■ EXERCISE REQUIREMENTS ■
Your answer needs to include each line of the records in which the string "Estudo" can be found.

(Stored data entries)
###

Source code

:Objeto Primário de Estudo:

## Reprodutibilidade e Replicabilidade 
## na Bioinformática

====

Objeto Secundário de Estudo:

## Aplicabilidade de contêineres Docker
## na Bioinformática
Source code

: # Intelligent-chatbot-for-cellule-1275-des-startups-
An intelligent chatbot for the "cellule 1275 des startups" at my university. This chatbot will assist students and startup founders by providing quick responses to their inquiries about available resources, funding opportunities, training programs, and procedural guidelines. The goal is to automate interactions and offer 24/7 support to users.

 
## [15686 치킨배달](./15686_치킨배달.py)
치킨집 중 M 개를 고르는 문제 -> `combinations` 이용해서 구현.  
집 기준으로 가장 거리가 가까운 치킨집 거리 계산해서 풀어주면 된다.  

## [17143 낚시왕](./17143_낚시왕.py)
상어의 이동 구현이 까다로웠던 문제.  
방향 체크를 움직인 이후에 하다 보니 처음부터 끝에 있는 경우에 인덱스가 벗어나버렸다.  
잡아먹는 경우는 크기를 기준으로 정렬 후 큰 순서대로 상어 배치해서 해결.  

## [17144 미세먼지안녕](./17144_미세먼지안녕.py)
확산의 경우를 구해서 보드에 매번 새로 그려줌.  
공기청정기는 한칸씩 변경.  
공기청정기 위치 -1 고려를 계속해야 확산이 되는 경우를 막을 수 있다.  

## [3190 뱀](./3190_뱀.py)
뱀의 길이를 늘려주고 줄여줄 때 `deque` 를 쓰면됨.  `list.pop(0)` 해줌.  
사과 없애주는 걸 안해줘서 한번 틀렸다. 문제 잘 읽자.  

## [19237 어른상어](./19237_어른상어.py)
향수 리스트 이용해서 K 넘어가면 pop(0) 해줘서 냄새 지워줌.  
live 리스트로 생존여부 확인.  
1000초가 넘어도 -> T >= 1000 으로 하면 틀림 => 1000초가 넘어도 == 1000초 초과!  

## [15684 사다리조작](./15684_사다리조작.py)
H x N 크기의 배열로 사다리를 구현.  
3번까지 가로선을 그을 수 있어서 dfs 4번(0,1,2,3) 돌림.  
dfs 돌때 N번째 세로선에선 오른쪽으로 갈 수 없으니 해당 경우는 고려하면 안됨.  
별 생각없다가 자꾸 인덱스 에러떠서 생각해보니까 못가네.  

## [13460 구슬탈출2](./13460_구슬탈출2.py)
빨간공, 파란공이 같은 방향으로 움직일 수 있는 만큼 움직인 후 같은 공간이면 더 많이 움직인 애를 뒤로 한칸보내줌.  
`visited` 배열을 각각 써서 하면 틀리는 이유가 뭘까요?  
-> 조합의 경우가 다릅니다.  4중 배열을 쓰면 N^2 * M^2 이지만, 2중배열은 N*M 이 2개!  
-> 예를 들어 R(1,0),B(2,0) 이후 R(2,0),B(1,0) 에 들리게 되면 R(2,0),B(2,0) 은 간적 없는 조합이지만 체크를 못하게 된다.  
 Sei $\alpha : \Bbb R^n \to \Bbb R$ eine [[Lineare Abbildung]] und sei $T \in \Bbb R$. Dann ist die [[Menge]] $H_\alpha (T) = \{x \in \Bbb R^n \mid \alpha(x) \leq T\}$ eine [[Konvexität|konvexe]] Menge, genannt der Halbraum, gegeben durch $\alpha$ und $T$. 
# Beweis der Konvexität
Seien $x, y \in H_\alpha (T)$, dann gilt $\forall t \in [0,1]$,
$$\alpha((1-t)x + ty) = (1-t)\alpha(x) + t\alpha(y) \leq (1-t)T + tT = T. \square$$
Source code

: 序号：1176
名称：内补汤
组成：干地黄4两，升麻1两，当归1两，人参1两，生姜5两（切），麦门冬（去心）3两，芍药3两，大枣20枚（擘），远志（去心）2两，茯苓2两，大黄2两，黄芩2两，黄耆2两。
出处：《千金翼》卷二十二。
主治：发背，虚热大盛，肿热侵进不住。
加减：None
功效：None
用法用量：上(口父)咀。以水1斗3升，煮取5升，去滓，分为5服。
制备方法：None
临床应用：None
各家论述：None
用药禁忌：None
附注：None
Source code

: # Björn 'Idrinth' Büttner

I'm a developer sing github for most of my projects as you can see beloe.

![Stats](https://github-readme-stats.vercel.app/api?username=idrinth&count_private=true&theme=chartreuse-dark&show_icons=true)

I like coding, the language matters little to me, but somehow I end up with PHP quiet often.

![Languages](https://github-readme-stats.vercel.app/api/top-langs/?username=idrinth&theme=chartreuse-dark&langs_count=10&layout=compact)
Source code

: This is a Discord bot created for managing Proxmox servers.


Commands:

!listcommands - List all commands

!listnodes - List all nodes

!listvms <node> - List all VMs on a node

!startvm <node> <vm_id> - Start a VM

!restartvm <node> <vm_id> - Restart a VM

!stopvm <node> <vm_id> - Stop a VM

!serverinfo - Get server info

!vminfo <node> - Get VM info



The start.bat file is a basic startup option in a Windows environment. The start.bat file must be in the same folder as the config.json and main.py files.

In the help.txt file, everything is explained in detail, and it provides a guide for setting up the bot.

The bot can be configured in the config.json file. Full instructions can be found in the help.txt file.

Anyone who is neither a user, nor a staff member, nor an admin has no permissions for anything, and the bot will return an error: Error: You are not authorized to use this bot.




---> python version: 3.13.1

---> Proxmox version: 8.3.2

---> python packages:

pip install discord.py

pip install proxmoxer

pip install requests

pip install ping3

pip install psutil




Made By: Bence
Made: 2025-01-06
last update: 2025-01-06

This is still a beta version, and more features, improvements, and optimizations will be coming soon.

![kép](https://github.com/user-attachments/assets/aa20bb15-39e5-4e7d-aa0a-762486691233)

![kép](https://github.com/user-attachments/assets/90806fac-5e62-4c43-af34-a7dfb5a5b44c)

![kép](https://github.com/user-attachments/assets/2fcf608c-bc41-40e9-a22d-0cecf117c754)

###

■ RESULT OF THIS EXERCISE ■
:Objeto Primário de Estudo:
Objeto Secundário de Estudo:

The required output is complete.